» TASK ITEM
Below are some records. Return exactly the lines from the one with "There was discussion" to the one with "Vetting/Enforcing Student Membership.", and nothing else.

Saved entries
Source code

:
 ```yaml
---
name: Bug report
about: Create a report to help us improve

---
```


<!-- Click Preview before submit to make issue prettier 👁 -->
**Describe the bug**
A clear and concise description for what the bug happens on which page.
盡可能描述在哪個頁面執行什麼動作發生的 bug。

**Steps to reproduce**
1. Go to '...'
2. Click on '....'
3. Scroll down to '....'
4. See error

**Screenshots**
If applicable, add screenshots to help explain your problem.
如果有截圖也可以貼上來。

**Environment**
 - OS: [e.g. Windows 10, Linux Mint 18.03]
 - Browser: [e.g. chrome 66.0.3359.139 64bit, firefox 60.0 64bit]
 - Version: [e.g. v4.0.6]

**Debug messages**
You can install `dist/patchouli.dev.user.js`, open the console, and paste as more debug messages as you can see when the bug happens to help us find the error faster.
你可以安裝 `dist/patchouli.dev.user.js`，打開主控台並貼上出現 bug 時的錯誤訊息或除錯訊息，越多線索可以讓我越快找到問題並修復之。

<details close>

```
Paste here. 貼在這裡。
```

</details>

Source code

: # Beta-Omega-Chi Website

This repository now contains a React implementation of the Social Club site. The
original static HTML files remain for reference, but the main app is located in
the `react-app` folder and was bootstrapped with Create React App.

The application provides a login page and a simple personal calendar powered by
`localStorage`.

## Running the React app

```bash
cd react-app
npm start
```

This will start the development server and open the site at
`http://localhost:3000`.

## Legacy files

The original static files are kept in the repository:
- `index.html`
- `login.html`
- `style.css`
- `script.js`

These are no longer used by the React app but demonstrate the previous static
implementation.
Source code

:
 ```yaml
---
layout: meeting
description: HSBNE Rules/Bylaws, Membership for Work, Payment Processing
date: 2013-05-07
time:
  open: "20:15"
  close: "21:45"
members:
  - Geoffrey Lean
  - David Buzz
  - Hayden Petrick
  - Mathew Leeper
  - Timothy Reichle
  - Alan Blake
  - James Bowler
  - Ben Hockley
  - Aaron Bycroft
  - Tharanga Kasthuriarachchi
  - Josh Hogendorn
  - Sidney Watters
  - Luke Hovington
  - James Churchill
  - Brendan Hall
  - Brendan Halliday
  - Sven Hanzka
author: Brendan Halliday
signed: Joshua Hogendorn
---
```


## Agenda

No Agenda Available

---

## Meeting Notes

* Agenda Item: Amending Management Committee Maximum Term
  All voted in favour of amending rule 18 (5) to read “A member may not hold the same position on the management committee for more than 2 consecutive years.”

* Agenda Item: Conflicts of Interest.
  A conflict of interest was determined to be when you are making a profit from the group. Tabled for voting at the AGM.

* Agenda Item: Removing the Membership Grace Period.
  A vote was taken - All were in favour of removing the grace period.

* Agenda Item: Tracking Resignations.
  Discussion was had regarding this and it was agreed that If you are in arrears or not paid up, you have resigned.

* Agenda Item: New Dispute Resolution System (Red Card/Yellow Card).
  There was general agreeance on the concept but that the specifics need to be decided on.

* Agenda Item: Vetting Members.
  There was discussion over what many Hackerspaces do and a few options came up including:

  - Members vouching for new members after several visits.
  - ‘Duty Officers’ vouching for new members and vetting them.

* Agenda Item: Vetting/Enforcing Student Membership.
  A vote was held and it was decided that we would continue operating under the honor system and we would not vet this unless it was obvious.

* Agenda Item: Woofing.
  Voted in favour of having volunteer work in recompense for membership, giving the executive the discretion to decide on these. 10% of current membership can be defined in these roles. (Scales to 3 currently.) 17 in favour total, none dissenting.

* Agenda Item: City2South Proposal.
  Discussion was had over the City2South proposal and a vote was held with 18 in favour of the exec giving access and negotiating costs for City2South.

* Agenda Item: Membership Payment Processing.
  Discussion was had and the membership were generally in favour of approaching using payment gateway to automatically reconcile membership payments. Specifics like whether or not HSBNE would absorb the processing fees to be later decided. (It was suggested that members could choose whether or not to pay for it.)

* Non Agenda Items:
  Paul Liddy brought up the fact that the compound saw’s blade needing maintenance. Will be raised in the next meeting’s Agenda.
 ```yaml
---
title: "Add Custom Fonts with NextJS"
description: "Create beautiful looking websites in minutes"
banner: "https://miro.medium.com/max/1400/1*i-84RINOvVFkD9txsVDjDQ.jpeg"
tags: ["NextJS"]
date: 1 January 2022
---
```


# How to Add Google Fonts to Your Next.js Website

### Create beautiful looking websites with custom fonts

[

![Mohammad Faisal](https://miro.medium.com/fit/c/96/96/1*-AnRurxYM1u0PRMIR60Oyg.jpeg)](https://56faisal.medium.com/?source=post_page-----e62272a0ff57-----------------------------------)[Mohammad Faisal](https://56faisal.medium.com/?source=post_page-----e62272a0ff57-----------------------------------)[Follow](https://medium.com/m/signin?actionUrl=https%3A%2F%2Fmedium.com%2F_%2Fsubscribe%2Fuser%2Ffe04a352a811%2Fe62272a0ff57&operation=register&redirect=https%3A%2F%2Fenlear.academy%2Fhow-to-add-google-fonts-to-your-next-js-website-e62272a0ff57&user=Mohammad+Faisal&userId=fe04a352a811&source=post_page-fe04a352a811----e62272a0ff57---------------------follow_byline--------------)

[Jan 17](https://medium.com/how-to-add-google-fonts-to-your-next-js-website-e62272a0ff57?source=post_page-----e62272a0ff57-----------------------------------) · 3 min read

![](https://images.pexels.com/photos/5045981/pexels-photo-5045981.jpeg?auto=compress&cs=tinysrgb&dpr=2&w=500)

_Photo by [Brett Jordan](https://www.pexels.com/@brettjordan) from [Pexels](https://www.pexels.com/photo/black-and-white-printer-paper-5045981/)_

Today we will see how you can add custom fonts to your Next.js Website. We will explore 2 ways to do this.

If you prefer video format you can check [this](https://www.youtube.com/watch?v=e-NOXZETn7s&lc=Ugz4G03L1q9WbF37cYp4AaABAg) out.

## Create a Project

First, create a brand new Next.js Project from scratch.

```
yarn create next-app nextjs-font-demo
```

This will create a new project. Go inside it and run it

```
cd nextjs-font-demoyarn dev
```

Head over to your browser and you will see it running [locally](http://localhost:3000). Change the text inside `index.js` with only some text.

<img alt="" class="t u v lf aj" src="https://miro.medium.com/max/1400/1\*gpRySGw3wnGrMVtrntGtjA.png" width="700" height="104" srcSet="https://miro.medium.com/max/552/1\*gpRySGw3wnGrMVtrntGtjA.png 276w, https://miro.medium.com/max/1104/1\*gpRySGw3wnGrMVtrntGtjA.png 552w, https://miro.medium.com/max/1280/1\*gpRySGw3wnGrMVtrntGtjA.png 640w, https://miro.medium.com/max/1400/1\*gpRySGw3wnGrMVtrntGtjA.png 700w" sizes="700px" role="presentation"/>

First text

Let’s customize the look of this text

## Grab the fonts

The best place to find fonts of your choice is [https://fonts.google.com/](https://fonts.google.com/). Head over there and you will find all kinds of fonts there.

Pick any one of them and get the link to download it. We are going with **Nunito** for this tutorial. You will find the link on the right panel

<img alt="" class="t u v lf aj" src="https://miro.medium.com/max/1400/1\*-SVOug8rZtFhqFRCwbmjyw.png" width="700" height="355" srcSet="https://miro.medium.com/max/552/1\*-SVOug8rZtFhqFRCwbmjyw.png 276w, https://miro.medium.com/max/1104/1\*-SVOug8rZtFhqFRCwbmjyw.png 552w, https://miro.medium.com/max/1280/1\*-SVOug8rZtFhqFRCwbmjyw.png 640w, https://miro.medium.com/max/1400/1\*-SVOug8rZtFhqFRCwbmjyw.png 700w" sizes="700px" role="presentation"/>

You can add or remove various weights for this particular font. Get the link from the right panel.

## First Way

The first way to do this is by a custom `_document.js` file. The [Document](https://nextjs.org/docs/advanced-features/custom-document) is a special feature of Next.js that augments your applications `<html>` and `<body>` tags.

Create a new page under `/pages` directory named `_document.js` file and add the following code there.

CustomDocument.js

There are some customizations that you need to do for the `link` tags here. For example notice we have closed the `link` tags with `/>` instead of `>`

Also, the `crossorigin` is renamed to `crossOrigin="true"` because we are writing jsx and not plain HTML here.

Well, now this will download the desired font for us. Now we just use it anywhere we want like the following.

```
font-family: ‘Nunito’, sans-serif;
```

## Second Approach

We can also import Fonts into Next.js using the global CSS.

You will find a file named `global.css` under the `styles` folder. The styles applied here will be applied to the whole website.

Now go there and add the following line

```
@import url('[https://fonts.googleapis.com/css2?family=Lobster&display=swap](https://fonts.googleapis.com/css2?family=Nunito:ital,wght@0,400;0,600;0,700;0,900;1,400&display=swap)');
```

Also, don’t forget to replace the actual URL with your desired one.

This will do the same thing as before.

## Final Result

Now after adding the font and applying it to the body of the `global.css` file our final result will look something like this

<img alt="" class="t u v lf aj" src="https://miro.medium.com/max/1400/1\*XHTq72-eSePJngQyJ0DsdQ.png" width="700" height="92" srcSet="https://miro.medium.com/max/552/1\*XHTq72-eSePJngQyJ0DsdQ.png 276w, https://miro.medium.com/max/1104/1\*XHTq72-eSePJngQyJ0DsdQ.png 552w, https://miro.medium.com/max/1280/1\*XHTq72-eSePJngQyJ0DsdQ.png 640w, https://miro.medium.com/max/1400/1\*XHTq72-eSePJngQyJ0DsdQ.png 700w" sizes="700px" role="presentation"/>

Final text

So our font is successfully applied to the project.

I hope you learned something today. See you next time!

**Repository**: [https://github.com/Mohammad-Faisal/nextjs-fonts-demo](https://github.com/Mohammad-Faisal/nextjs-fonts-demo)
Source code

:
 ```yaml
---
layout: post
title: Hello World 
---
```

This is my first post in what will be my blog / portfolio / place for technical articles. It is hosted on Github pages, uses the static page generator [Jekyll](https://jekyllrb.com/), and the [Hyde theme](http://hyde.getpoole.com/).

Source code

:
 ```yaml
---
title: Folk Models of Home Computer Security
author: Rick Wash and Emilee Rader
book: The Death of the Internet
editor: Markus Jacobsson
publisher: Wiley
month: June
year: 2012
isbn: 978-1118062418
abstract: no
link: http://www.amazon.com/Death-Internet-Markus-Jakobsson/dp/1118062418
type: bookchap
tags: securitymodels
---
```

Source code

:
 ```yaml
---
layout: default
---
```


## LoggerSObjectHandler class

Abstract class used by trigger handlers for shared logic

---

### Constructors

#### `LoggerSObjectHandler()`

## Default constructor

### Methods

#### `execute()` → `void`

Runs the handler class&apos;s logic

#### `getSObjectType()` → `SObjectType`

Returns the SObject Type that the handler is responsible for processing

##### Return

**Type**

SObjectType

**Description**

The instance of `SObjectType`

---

» RESULT OF THIS TASK
  There was discussion over what many Hackerspaces do and a few options came up including:

  - Members vouching for new members after several visits.
  - ‘Duty Officers’ vouching for new members and vetting them.

* Agenda Item: Vetting/Enforcing Student Membership.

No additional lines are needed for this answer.